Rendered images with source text

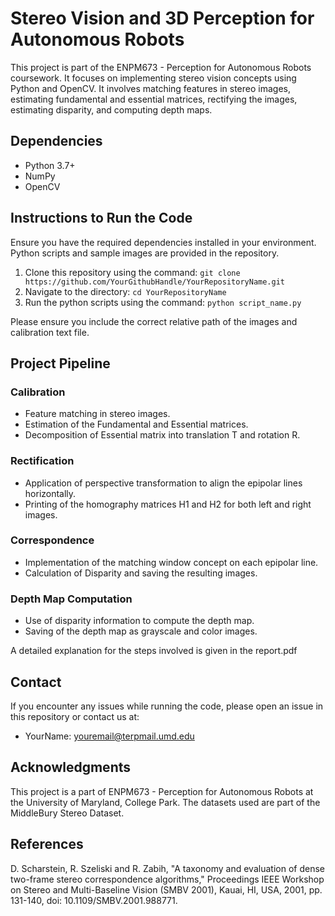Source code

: # Stereo Vision and 3D Perception for Autonomous Robots

This project is part of the ENPM673 - Perception for Autonomous Robots coursework. It focuses on implementing stereo vision concepts using Python and OpenCV. It involves matching features in stereo images, estimating fundamental and essential matrices, rectifying the images, estimating disparity, and computing depth maps.

## Dependencies
- Python 3.7+
- NumPy
- OpenCV

## Instructions to Run the Code
Ensure you have the required dependencies installed in your environment. Python scripts and sample images are provided in the repository.

1. Clone this repository using the command: `git clone https://github.com/YourGithubHandle/YourRepositoryName.git`
2. Navigate to the directory: `cd YourRepositoryName`
3. Run the python scripts using the command: `python script_name.py`

Please ensure you include the correct relative path of the images and calibration text file.

## Project Pipeline

### Calibration
- Feature matching in stereo images.
- Estimation of the Fundamental and Essential matrices.
- Decomposition of Essential matrix into translation T and rotation R.

### Rectification
- Application of perspective transformation to align the epipolar lines horizontally.
- Printing of the homography matrices H1 and H2 for both left and right images.

### Correspondence
- Implementation of the matching window concept on each epipolar line.
- Calculation of Disparity and saving the resulting images.

### Depth Map Computation
- Use of disparity information to compute the depth map.
- Saving of the depth map as grayscale and color images.

A detailed explanation for the steps involved is given in the report.pdf

## Contact
If you encounter any issues while running the code, please open an issue in this repository or contact us at:
- YourName: youremail@terpmail.umd.edu

## Acknowledgments
This project is a part of ENPM673 - Perception for Autonomous Robots at the University of Maryland, College Park. The datasets used are part of the MiddleBury Stereo Dataset.

## References
D. Scharstein, R. Szeliski and R. Zabih, "A taxonomy and evaluation of dense two-frame stereo correspondence algorithms," Proceedings IEEE Workshop on Stereo and Multi-Baseline Vision (SMBV 2001), Kauai, HI, USA, 2001, pp. 131-140, doi: 10.1109/SMBV.2001.988771.
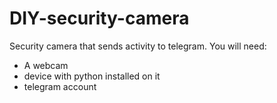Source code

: # DIY-security-camera  
Security camera that sends activity to telegram.
You will need:
* A webcam
* device with python installed on it
* telegram account
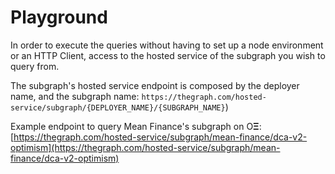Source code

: # Playground

In order to execute the queries without having to set up a node environment or an HTTP Client, access to the hosted service of the subgraph you wish to query from.

The subgraph's hosted service endpoint is composed by the deployer name, and the subgraph name: `https://thegraph.com/hosted-service/subgraph/{DEPLOYER_NAME}/{SUBGRAPH_NAME}`)

Example endpoint to query Mean Finance's subgraph on O**Ξ**: [https://thegraph.com/hosted-service/subgraph/mean-finance/dca-v2-optimism](https://thegraph.com/hosted-service/subgraph/mean-finance/dca-v2-optimism)
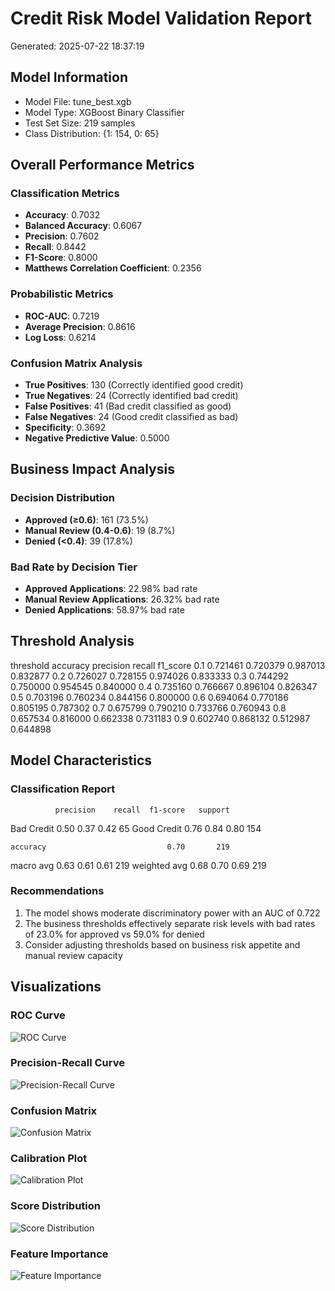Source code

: 
# Credit Risk Model Validation Report
Generated: 2025-07-22 18:37:19

## Model Information
- Model File: tune_best.xgb
- Model Type: XGBoost Binary Classifier
- Test Set Size: 219 samples
- Class Distribution: {1: 154, 0: 65}

## Overall Performance Metrics

### Classification Metrics
- **Accuracy**: 0.7032
- **Balanced Accuracy**: 0.6067
- **Precision**: 0.7602
- **Recall**: 0.8442
- **F1-Score**: 0.8000
- **Matthews Correlation Coefficient**: 0.2356

### Probabilistic Metrics
- **ROC-AUC**: 0.7219
- **Average Precision**: 0.8616
- **Log Loss**: 0.6214

### Confusion Matrix Analysis
- **True Positives**: 130 (Correctly identified good credit)
- **True Negatives**: 24 (Correctly identified bad credit)
- **False Positives**: 41 (Bad credit classified as good)
- **False Negatives**: 24 (Good credit classified as bad)
- **Specificity**: 0.3692
- **Negative Predictive Value**: 0.5000

## Business Impact Analysis

### Decision Distribution
- **Approved (≥0.6)**: 161 (73.5%)
- **Manual Review (0.4-0.6)**: 19 (8.7%)
- **Denied (<0.4)**: 39 (17.8%)

### Bad Rate by Decision Tier
- **Approved Applications**: 22.98% bad rate
- **Manual Review Applications**: 26.32% bad rate
- **Denied Applications**: 58.97% bad rate

## Threshold Analysis

 threshold  accuracy  precision   recall  f1_score
       0.1  0.721461   0.720379 0.987013  0.832877
       0.2  0.726027   0.728155 0.974026  0.833333
       0.3  0.744292   0.750000 0.954545  0.840000
       0.4  0.735160   0.766667 0.896104  0.826347
       0.5  0.703196   0.760234 0.844156  0.800000
       0.6  0.694064   0.770186 0.805195  0.787302
       0.7  0.675799   0.790210 0.733766  0.760943
       0.8  0.657534   0.816000 0.662338  0.731183
       0.9  0.602740   0.868132 0.512987  0.644898

## Model Characteristics

### Classification Report
              precision    recall  f1-score   support

  Bad Credit       0.50      0.37      0.42        65
 Good Credit       0.76      0.84      0.80       154

    accuracy                           0.70       219
   macro avg       0.63      0.61      0.61       219
weighted avg       0.68      0.70      0.69       219


### Recommendations
1. The model shows moderate discriminatory power with an AUC of 0.722
2. The business thresholds effectively separate risk levels with bad rates of 23.0% for approved vs 59.0% for denied
3. Consider adjusting thresholds based on business risk appetite and manual review capacity

## Visualizations

### ROC Curve
![ROC Curve](roc_curve.png)

### Precision-Recall Curve
![Precision-Recall Curve](pr_curve.png)

### Confusion Matrix
![Confusion Matrix](confusion_matrix.png)

### Calibration Plot
![Calibration Plot](calibration_plot.png)

### Score Distribution
![Score Distribution](score_distribution.png)

### Feature Importance
![Feature Importance](feature_importance.png)
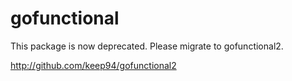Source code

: # gofunctional

This package is now deprecated. Please migrate to gofunctional2.

http://github.com/keep94/gofunctional2
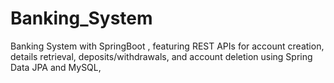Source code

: # Banking_System
Banking System with SpringBoot , featuring REST APIs for account creation, details retrieval, deposits/withdrawals, and account deletion  using Spring Data JPA and MySQL,
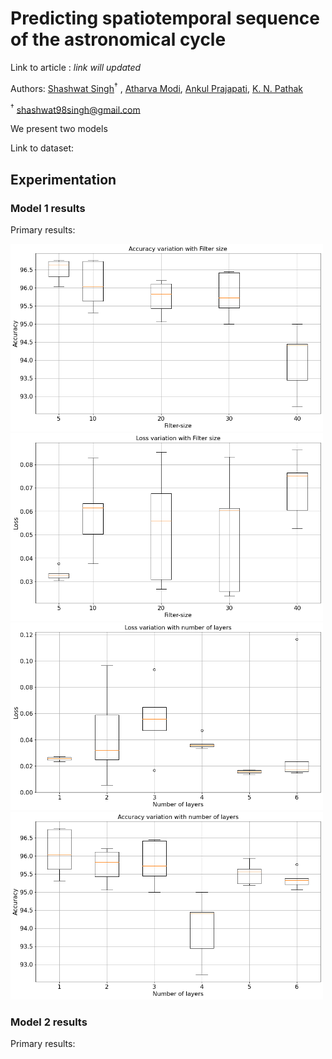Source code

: # Predicting spatiotemporal sequence of the astronomical cycle 

Link to article : *link will updated*

Authors: [Shashwat Singh](https://github.com/SSingh087/)<sup>†</sup> , [Atharva Modi](https://github.com/AntiNeutrino03), [Ankul Prajapati](https://www.researchgate.net/profile/Ankul_Prajapati), [K. N. Pathak](https://www.researchgate.net/profile/Kamlesh_Pathak)

<sup>†</sup> shashwat98singh@gmail.com 

We present two models 

Link to dataset:

## Experimentation

### Model 1 results
Primary results:

<img src="https://github.com/SSingh087/seq-pred/blob/main/1.png" width="500" height="300">
<img src="https://github.com/SSingh087/seq-pred/blob/main/2.png" width="500" height="300">
<img src="https://github.com/SSingh087/seq-pred/blob/main/3.png" width="500" height="300">
<img src="https://github.com/SSingh087/seq-pred/blob/main/4.png" width="500" height="300">
 
### Model 2 results
Primary results:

Problem description:
Give the records back exactly, with no pictures.

Reply to the task:
Source code

: # Stereo Vision and 3D Perception for Autonomous Robots

This project is part of the ENPM673 - Perception for Autonomous Robots coursework. It focuses on implementing stereo vision concepts using Python and OpenCV. It involves matching features in stereo images, estimating fundamental and essential matrices, rectifying the images, estimating disparity, and computing depth maps.

## Dependencies
- Python 3.7+
- NumPy
- OpenCV

## Instructions to Run the Code
Ensure you have the required dependencies installed in your environment. Python scripts and sample images are provided in the repository.

1. Clone this repository using the command: `git clone https://github.com/YourGithubHandle/YourRepositoryName.git`
2. Navigate to the directory: `cd YourRepositoryName`
3. Run the python scripts using the command: `python script_name.py`

Please ensure you include the correct relative path of the images and calibration text file.

## Project Pipeline

### Calibration
- Feature matching in stereo images.
- Estimation of the Fundamental and Essential matrices.
- Decomposition of Essential matrix into translation T and rotation R.

### Rectification
- Application of perspective transformation to align the epipolar lines horizontally.
- Printing of the homography matrices H1 and H2 for both left and right images.

### Correspondence
- Implementation of the matching window concept on each epipolar line.
- Calculation of Disparity and saving the resulting images.

### Depth Map Computation
- Use of disparity information to compute the depth map.
- Saving of the depth map as grayscale and color images.

A detailed explanation for the steps involved is given in the report.pdf

## Contact
If you encounter any issues while running the code, please open an issue in this repository or contact us at:
- YourName: youremail@terpmail.umd.edu

## Acknowledgments
This project is a part of ENPM673 - Perception for Autonomous Robots at the University of Maryland, College Park. The datasets used are part of the MiddleBury Stereo Dataset.

## References
D. Scharstein, R. Szeliski and R. Zabih, "A taxonomy and evaluation of dense two-frame stereo correspondence algorithms," Proceedings IEEE Workshop on Stereo and Multi-Baseline Vision (SMBV 2001), Kauai, HI, USA, 2001, pp. 131-140, doi: 10.1109/SMBV.2001.988771.
Source code

: # DIY-security-camera  
Security camera that sends activity to telegram.
You will need:
* A webcam
* device with python installed on it
* telegram account
Source code

: # Playground

In order to execute the queries without having to set up a node environment or an HTTP Client, access to the hosted service of the subgraph you wish to query from.

The subgraph's hosted service endpoint is composed by the deployer name, and the subgraph name: `https://thegraph.com/hosted-service/subgraph/{DEPLOYER_NAME}/{SUBGRAPH_NAME}`)

Example endpoint to query Mean Finance's subgraph on O**Ξ**: [https://thegraph.com/hosted-service/subgraph/mean-finance/dca-v2-optimism](https://thegraph.com/hosted-service/subgraph/mean-finance/dca-v2-optimism)
Source code

: 
# Credit Risk Model Validation Report
Generated: 2025-07-22 18:37:19

## Model Information
- Model File: tune_best.xgb
- Model Type: XGBoost Binary Classifier
- Test Set Size: 219 samples
- Class Distribution: {1: 154, 0: 65}

## Overall Performance Metrics

### Classification Metrics
- **Accuracy**: 0.7032
- **Balanced Accuracy**: 0.6067
- **Precision**: 0.7602
- **Recall**: 0.8442
- **F1-Score**: 0.8000
- **Matthews Correlation Coefficient**: 0.2356

### Probabilistic Metrics
- **ROC-AUC**: 0.7219
- **Average Precision**: 0.8616
- **Log Loss**: 0.6214

### Confusion Matrix Analysis
- **True Positives**: 130 (Correctly identified good credit)
- **True Negatives**: 24 (Correctly identified bad credit)
- **False Positives**: 41 (Bad credit classified as good)
- **False Negatives**: 24 (Good credit classified as bad)
- **Specificity**: 0.3692
- **Negative Predictive Value**: 0.5000

## Business Impact Analysis

### Decision Distribution
- **Approved (≥0.6)**: 161 (73.5%)
- **Manual Review (0.4-0.6)**: 19 (8.7%)
- **Denied (<0.4)**: 39 (17.8%)

### Bad Rate by Decision Tier
- **Approved Applications**: 22.98% bad rate
- **Manual Review Applications**: 26.32% bad rate
- **Denied Applications**: 58.97% bad rate

## Threshold Analysis

 threshold  accuracy  precision   recall  f1_score
       0.1  0.721461   0.720379 0.987013  0.832877
       0.2  0.726027   0.728155 0.974026  0.833333
       0.3  0.744292   0.750000 0.954545  0.840000
       0.4  0.735160   0.766667 0.896104  0.826347
       0.5  0.703196   0.760234 0.844156  0.800000
       0.6  0.694064   0.770186 0.805195  0.787302
       0.7  0.675799   0.790210 0.733766  0.760943
       0.8  0.657534   0.816000 0.662338  0.731183
       0.9  0.602740   0.868132 0.512987  0.644898

## Model Characteristics

### Classification Report
              precision    recall  f1-score   support

  Bad Credit       0.50      0.37      0.42        65
 Good Credit       0.76      0.84      0.80       154

    accuracy                           0.70       219
   macro avg       0.63      0.61      0.61       219
weighted avg       0.68      0.70      0.69       219


### Recommendations
1. The model shows moderate discriminatory power with an AUC of 0.722
2. The business thresholds effectively separate risk levels with bad rates of 23.0% for approved vs 59.0% for denied
3. Consider adjusting thresholds based on business risk appetite and manual review capacity

## Visualizations

### ROC Curve
![ROC Curve](roc_curve.png)

### Precision-Recall Curve
![Precision-Recall Curve](pr_curve.png)

### Confusion Matrix
![Confusion Matrix](confusion_matrix.png)

### Calibration Plot
![Calibration Plot](calibration_plot.png)

### Score Distribution
![Score Distribution](score_distribution.png)

### Feature Importance
![Feature Importance](feature_importance.png)
Source code

: # gofunctional

This package is now deprecated. Please migrate to gofunctional2.

http://github.com/keep94/gofunctional2
Source code

: # Banking_System
Banking System with SpringBoot , featuring REST APIs for account creation, details retrieval, deposits/withdrawals, and account deletion  using Spring Data JPA and MySQL,
Source code

: # Predicting spatiotemporal sequence of the astronomical cycle 

Link to article : *link will updated*

Authors: [Shashwat Singh](https://github.com/SSingh087/)<sup>†</sup> , [Atharva Modi](https://github.com/AntiNeutrino03), [Ankul Prajapati](https://www.researchgate.net/profile/Ankul_Prajapati), [K. N. Pathak](https://www.researchgate.net/profile/Kamlesh_Pathak)

<sup>†</sup> shashwat98singh@gmail.com 

We present two models 

Link to dataset:

## Experimentation

### Model 1 results
Primary results:

<img src="https://github.com/SSingh087/seq-pred/blob/main/1.png" width="500" height="300">
<img src="https://github.com/SSingh087/seq-pred/blob/main/2.png" width="500" height="300">
<img src="https://github.com/SSingh087/seq-pred/blob/main/3.png" width="500" height="300">
<img src="https://github.com/SSingh087/seq-pred/blob/main/4.png" width="500" height="300">
 
### Model 2 results
Primary results:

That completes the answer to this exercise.